Segment Open

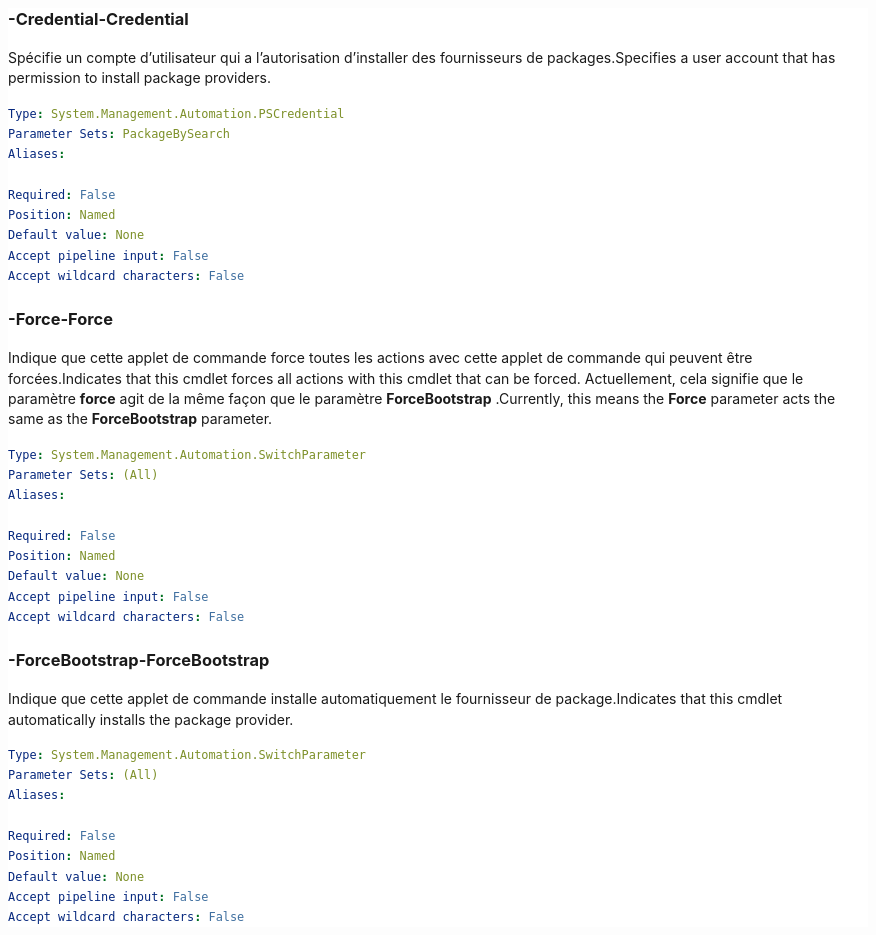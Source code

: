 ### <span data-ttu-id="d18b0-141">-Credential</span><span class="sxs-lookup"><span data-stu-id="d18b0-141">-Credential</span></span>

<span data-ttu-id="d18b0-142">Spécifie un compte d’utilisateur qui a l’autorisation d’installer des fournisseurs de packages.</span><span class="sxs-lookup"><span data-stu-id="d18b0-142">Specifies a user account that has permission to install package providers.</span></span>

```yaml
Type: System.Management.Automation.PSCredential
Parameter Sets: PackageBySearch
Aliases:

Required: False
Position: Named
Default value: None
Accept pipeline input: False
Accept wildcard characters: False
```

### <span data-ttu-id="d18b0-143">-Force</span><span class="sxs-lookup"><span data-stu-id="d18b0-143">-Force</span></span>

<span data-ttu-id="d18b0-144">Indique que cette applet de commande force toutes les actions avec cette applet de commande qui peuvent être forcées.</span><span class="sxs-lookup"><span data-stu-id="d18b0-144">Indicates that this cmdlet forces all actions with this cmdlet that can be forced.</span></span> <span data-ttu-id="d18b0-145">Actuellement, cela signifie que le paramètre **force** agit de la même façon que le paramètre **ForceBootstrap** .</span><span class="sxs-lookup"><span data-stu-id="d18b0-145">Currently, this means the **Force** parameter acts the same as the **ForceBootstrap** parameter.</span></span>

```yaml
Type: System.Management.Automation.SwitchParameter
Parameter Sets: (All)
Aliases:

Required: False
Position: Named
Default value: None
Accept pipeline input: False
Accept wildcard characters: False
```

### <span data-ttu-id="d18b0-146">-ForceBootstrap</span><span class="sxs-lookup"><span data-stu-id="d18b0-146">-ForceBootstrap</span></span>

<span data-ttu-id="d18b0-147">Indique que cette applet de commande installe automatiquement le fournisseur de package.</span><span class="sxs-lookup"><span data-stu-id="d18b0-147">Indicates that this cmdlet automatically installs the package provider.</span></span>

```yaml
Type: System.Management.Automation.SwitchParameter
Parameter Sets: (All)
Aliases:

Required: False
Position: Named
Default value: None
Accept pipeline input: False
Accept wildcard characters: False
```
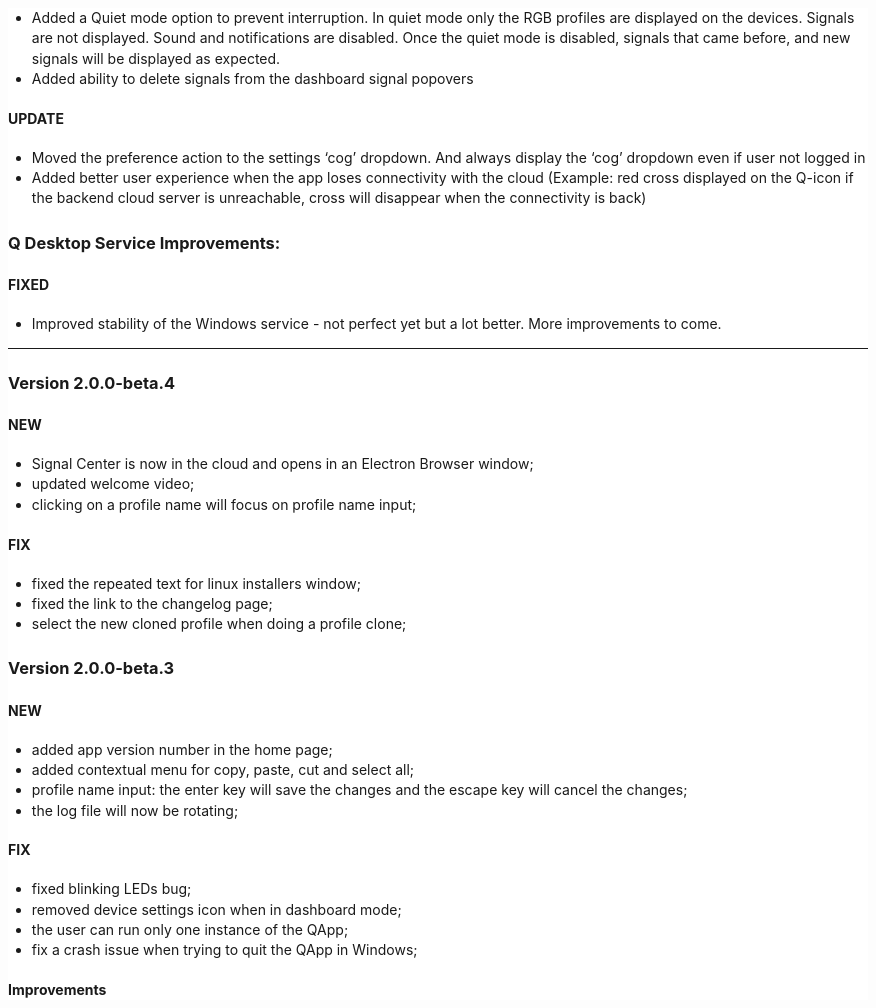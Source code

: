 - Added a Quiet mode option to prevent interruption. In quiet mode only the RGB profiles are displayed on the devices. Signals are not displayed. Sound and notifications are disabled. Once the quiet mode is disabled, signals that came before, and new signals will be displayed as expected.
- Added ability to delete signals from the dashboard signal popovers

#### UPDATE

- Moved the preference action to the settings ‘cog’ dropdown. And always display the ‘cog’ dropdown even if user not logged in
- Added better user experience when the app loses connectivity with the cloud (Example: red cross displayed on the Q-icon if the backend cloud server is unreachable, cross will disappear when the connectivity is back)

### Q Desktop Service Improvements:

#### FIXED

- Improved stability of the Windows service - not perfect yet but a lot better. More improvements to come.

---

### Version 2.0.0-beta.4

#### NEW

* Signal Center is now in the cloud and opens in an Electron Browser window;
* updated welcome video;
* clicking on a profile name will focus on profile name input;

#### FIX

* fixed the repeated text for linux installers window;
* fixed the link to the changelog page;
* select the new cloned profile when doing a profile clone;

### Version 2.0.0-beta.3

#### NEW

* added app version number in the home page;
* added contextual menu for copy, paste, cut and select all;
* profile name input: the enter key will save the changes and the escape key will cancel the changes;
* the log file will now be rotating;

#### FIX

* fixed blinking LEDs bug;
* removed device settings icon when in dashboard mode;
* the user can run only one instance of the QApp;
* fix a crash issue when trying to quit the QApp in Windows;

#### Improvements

Segment Closed

• _TO DO_
The result should consist solely of the lines from the one that contains "and select all;" to the last line of the records above, reproduced exactly.

• _EXERCISE RESPONSE_
* added contextual menu for copy, paste, cut and select all;
* profile name input: the enter key will save the changes and the escape key will cancel the changes;
* the log file will now be rotating;

#### FIX

* fixed blinking LEDs bug;
* removed device settings icon when in dashboard mode;
* the user can run only one instance of the QApp;
* fix a crash issue when trying to quit the QApp in Windows;

#### Improvements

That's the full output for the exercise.